Motivations and goals
- Set up a Spark performance lab
- Run TPC-DS workloads at scale and study Spark performance
- Learn about collecting and analyzing Spark performance data, including timing and metrics measurements
- Learn about Spark performance and optimization
- Compare performance across different Spark configurations and system configurations
Author and contact: Luca.Canali@cern.ch
Getting started
You can start using TPCDS_PySpark by running the tool as a standalone Python script, from the command line, or by using the TPCDS class to run TPCDS workloads from your Python code. The tool runs also on notebooks, for example Colab.

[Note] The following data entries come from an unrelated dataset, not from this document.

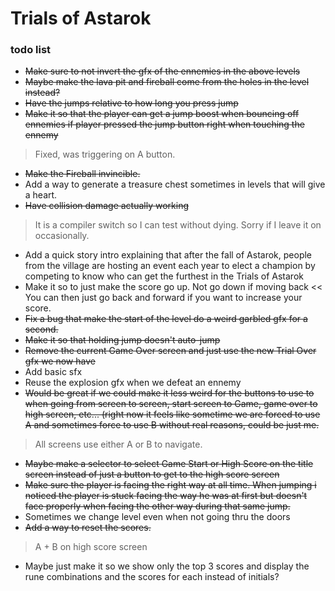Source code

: # Trials of Astarok
### todo list

- ~~Make sure to not invert the gfx of the ennemies in the above levels~~
- ~~Maybe make the lava pit and fireball come from the holes in the level instead?~~
- ~~Have the jumps relative to how long you press jump~~
- ~~Make it so that the player can get a jump boost when bouncing off ennemies if player pressed the jump button right when touching the ennemy~~
> Fixed, was triggering on A button.
- ~~Make the Fireball invincible.~~
- Add a way to generate a treasure chest sometimes in levels that will give a heart.
- ~~Have collision damage actually working~~
> It is a compiler switch so I can test without dying.  Sorry if I leave it on occasionally.
- Add a quick story intro explaining that after the fall of Astarok, people from the village are hosting an event each year to elect a champion by competing to know who can get the furthest in the Trials of Astarok
- Make it so to just make the score go up. Not go down if moving back 
   << You can then just go back and forward if you want to increase your score.
- ~~Fix a bug that make the start of the level do a weird garbled gfx for a second.~~
- ~~Make it so that holding jump doesn't auto-jump~~
- ~~Remove the current Game Over screen and just use the new Trial Over gfx we now have~~
- Add basic sfx
- Reuse the explosion gfx when we defeat an ennemy
- ~~Would be great if we could make it less weird for the buttons to use to when going from screen to screen, start screen to Game, game over to high screen, etc... (right now it feels like sometime we are forced to use A and sometimes force to use B without real reasons, could be just me.~~
> All screens use either A or B to navigate.
- ~~Maybe make a selector to select Game Start or High Score on the title screen instead of just a button to get to the high score screen~~
- ~~Make sure the player is facing the right way at all time. When jumping i noticed the player is stuck facing the way he was at first but doesn't face properly when facing the other way during that same jump.~~
- Sometimes we change level even when not going thru the doors
- ~~Add a way to reset the scores.~~
> A + B on high score screen 
- Maybe just make it so we show only the top 3 scores and display the rune combinations and the scores for each instead of initials?
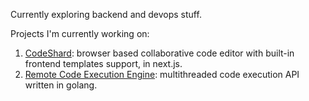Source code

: Currently exploring backend and devops stuff.

Projects I'm currently working on:
1. <a href="https://github.com/MridulDhiman/code-shard">CodeShard</a>: browser based collaborative code editor with built-in frontend templates support, in next.js.
2. <a href="https://github.com/MridulDhiman/remote-code-execution-engine">Remote Code Execution Engine</a>: multithreaded code execution API written in golang.



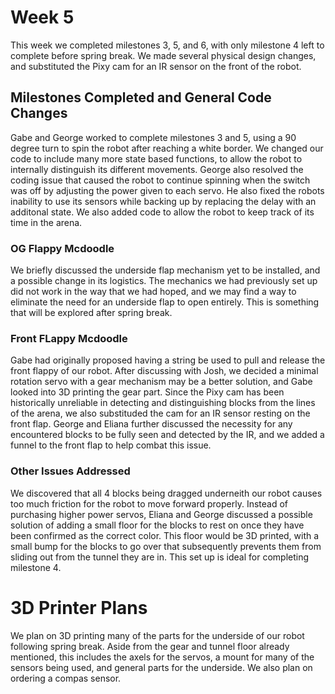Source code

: # Week 5

This week we completed milestones 3, 5, and 6, with only milestone 4 left to complete before spring break. 
We made several physical design changes, and substituted the Pixy cam for an IR sensor on the front of the robot.

## Milestones Completed and General Code Changes
Gabe and George worked to complete milestones 3 and 5, using a 90 degree turn to spin the robot after reaching a white border. We 
changed our code to include many more state based functions, to allow the robot to internally distinguish its different movements.
George also resolved the coding issue that caused the robot to continue spinning when the switch was off by adjusting the power
given to each servo. He also fixed the robots inability to use its sensors while backing up by replacing the delay with an additonal
state. We also added code to allow the robot to keep track of its time in the arena.

### OG Flappy Mcdoodle
We briefly discussed the underside flap mechanism yet to be installed, and a possible change in its logistics. 
The mechanics we had previously set up did not work in the way that we had hoped, and we may find a way to eliminate
the need for an underside flap to open entirely. This is something that will be explored after spring break.

### Front FLappy Mcdoodle
Gabe had originally proposed having a string be used to pull and release the front flappy of our robot. After discussing with Josh, we 
decided a minimal rotation servo with a gear mechanism may be a better solution, and Gabe looked into 3D printing the gear part. 
Since the Pixy cam has been historically unreliable in detecting and distinguishing blocks from the lines of the arena, we also
substituded the cam for an IR sensor resting on the front flap. George and Eliana further discussed the necessity for any encountered
blocks to be fully seen and detected by the IR, and we added a funnel to the front flap to help combat this issue.

### Other Issues Addressed
We discovered that all 4 blocks being dragged underneith our robot causes too much friction for the robot to move forward properly. 
Instead of purchasing higher power servos, Eliana and George discussed a possible solution of adding a small floor for the blocks to 
rest on once they have been confirmed as the correct color. This floor would be 3D printed, with a small bump for the blocks to go 
over that subsequently prevents them from sliding out from the tunnel they are in. This set up is ideal for completing milestone 4.

# 3D Printer Plans
We plan on 3D printing many of the parts for the underside of our robot following spring break. Aside from the gear and tunnel floor 
already mentioned, this includes the axels for the servos, a mount for many of the sensors being used, and general parts for the underside.
We also plan on ordering a compas sensor.
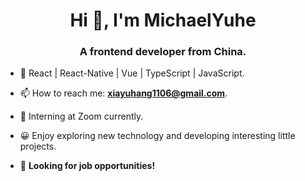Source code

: <h1 align="center">Hi 👋, I'm MichaelYuhe</h1>
<h3 align="center">A frontend developer from China.</h3>

- 🌱 React | React-Native | Vue | TypeScript | JavaScript.

- 📫 How to reach me: **xiayuhang1106@gmail.com**.

- 💼 Interning at Zoom currently.

- 😀 Enjoy exploring new technology and developing interesting little projects.

- 👀 **Looking for job opportunities!**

- Get started Python script: getstarted.py
- Get started Notebooks:
TPCDS_PySpark get-started on Colab
TPCDS_PySpark get-started
Installation and requirements:
pip install tpcds_pyspark
pip install pyspark
pip install sparkmeasure
pip install pandas
Command line:
# Download the test data
wget https://sparkdltrigger.web.cern.ch/sparkdltrigger/TPCDS/tpcds_10.zip
unzip -q tpcds_10.zip
# 1. Run the tool for a minimal test
tpcds_pyspark_run.py -d tpcds_10 -n 1 -r 1 --queries q1,q2
# 2. run all queries with default options
./tpcds_pyspark_run.py -d tpcds_10
# 3. A more complex example, run all queries on a YARN cluster and save the metrics to a file
spark-submit --master yarn --conf spark.log.level=error --conf spark.executor.cores=8 --conf spark.executor.memory=32g --conf spark.driver.memory=4g --conf spark.driver.extraClassPath=tpcds_pyspark/spark-measure_2.12-0.23.jar \
--conf spark.dynamicAllocation.enabled=false --conf spark.executor.instances=4 tpcds_pyspark_run.py -d HDFS_PATH/tpcds_100 -o ./tpcds_100_out.cvs
API mode:
# Get the tool
# pip install tpcds_pyspark
# Download the test data
wget https://sparkdltrigger.web.cern.ch/sparkdltrigger/TPCDS/tpcds_10.zip
unzip -q tpcds_10.zip
from tpcds_pyspark import TPCDS
tpcds = TPCDS(num_runs=1, queries_repeat_times=1, queries=['q1','q2'])
tpcds.map_tables()
tpcds.run_TPCDS()
tpcds.print_test_results()
Usage:
Use it as a script or as an API from Python. Script:
tpcds_pyspark_run.py --help
options:
-h, --help show this help message and exit
--data_path DATA_PATH, -d DATA_PATH
Path to the data folder with TPCDS data used for testing. Default: tpcds_10
--data_format DATA_FORMAT
Data format of the data used for testing. Default: parquet
--num_runs NUM_RUNS, -n NUM_RUNS
Number of runs, the TPCS workload will be run this number of times. Default: 2
--queries_repeat_times QUERIES_REPEAT_TIMES, -r QUERIES_REPEAT_TIMES
Number of repetitions, each query will be run this number of times for each run. Default: 3
--sleep_time SLEEP_TIME, -s SLEEP_TIME
Time in seconds to sleep before each query execution. Default: 1
--queries QUERIES, -q QUERIES
List of TPCDS queries to run. Default: all
--queries_exclude QUERIES_EXCLUDE, -x QUERIES_EXCLUDE
List of queries to exclude from the running loop. Default: None
--output_file OUTPUT_FILE, -o OUTPUT_FILE
Optional output file, this will contain the collected metrics details in csv format
--cluster_output_file CLUSTER_OUTPUT_FILE, -c CLUSTER_OUTPUT_FILE
Optional, save the collected metrics to a csv file using Spark, use this to save to HDFS or S3
--run_using_metastore
Run TPCDS using tables defined in metastore tables instead of temporary views. See also --create_metastore_tables to define the tables.
Default: False
--create_metastore_tables
Create metastore tables instead of using temporary views. Default: False
--create_metastore_tables_and_compute_statistics
Create metastore tables and compute table statistics to use with Spark CBO. Default: False
Use TPCDS PySpark as an API from Python:
- Use the TPCDS class to run TPCDS workloads from your Python code:
pip install tpcds_pyspark
from tpcds_pyspark import TPCDS
API description: TPCDS
- TPCDS(data_path, data_format, num_runs=2, queries_repeat_times, queries, sleep_time)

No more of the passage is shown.